The last solution I'm going to present to you is called I18next. This is a general localization framework that supports both pure JS and framework-powered applications. This solution is quite large and heavy, but it has support for all features related to the translation process:

  • A single function to rule them all: perform basic translation, pluralization, and complex formatting
  • Support for multiple formats
  • An ability to detect user language
  • Various translation loaders (you may load data from a file or provide them directly as a JSON object)
  • Integrations for frameworks and other languages (Angular, React, Vue, Rails, PHP, and others)
  • An array of third-party plugins adding features like new supported backends, custom loaders, converters, extractors, etc.

You can read more on how I18next compares to other solutions here. If you would like to see I18next in action, we have a tutorial demonstrating a plain JS app.

To integrate I18next with your Angular application, use the following third-party plugin that supports AoT compilation, special events, error handling, and more. The official documentation also provides some useful examples, so you should be able to get rolling in no time.

The Bottom Line

I18next is a powerful and popular solution indeed, but I would still call it the least preferable of all three presented here. I18next is quite complex and heavy, and probably you would not want to add even more complexity to an Angular app. After all, it already has loads of dependencies, configurations, etc. My point is: There are basically no features that I18next supports and the built-in I18n Angular module doesn't. So if there is a relatively little difference, why would you make your life more complex and include some third-party I18n framework?
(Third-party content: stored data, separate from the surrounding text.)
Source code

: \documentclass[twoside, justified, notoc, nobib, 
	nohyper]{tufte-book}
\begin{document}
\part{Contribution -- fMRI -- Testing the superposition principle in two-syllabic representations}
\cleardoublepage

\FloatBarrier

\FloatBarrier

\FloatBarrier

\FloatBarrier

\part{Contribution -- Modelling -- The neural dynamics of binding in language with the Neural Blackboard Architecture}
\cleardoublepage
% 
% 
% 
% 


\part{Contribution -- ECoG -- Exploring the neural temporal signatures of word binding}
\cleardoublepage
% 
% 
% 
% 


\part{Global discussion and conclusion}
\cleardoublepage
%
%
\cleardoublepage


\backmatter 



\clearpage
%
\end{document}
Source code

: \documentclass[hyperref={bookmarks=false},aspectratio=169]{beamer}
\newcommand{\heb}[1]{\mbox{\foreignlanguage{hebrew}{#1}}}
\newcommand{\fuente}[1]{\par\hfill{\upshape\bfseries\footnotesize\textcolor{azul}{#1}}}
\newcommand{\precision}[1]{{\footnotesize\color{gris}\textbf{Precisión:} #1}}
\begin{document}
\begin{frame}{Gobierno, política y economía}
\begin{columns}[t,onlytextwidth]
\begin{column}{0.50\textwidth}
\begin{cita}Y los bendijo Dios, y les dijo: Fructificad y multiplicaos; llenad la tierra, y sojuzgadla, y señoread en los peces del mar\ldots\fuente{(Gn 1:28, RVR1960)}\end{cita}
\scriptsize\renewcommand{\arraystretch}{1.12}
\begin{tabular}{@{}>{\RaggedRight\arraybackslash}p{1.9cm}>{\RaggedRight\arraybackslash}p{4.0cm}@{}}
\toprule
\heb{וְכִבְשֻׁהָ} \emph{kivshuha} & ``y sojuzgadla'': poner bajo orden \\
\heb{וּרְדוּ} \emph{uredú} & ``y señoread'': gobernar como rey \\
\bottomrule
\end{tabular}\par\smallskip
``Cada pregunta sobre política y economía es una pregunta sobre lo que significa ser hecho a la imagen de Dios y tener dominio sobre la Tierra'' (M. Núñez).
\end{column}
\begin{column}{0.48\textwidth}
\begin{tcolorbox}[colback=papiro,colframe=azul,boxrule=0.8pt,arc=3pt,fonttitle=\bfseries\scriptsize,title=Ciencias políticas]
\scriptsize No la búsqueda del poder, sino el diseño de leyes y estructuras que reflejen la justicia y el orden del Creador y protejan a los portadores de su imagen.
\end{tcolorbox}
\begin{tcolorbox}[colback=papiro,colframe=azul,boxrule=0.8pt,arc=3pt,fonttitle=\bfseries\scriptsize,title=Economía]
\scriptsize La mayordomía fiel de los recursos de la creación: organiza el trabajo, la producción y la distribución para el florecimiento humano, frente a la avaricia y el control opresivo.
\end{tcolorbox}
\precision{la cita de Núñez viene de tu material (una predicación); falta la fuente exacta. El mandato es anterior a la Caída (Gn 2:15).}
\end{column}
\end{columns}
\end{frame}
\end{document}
Especially, when it relies on a separate integration (maintained by another person) to make everything work? To me, it seems a bit strange.

Still, if you are a big fan of I18next and have used it a lot in your other projects, then this solution is still viable. For instance, it is one of my first candidates when translating pure JS apps. It does have many useful features, and, in contrast to ngx-translate, it is not planned to be superseded any time soon.
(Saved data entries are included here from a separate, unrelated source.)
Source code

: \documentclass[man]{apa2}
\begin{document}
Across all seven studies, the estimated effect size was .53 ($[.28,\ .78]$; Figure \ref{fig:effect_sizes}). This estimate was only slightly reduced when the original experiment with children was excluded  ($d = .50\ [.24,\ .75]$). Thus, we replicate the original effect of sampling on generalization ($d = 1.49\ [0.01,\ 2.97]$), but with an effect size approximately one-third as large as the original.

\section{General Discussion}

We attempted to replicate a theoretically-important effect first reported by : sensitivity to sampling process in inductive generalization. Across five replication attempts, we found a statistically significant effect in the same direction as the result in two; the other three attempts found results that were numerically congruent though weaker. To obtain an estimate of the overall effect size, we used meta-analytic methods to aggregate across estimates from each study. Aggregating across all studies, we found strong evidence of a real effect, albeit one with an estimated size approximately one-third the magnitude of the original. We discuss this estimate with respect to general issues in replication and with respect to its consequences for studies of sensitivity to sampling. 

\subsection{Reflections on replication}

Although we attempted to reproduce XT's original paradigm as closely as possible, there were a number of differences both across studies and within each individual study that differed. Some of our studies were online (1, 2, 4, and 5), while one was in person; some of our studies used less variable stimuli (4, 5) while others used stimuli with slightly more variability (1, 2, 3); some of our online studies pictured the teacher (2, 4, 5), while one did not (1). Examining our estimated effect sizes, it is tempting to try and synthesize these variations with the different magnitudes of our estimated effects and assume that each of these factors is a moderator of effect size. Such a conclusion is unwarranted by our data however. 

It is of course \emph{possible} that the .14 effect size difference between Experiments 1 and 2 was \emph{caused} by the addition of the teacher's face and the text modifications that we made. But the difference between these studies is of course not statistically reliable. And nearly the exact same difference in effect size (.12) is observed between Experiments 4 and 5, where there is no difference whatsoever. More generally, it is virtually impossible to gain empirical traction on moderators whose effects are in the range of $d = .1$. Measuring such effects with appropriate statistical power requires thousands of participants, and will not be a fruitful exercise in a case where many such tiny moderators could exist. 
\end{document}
Phrase and Translation Files

Certainly, working with translation files is not easy, especially when the app is big and supports many languages. You might easily miss some translations for a specific language, which may lead to confusion among users. It is Phrase that can make your life easier: Grab your 14-day trial!

Phrase supports many different languages and frameworks, including JavaScript, of course. It allows to easily import and export translations data. What is cool, you can quickly understand which translation keys are missing because it is easy to lose track when working with many languages in big applications. On top of that, you can collaborate with translators as it is much better to have a professionally done localization for your website.

Conclusion

In this article, we talked about three potential solutions for translating your Angular applications: ngx-translate, the built-in module, and I18next. I gave you a brief introduction to their features, pros & cons in relation to Angular, in the hope that it will help you to make the right choice.

All in all, all of the Angular libraries described here are solid candidates. Therefore, don't hesitate to experiment until you go for the option that suits you best – both in terms of available features and its general use.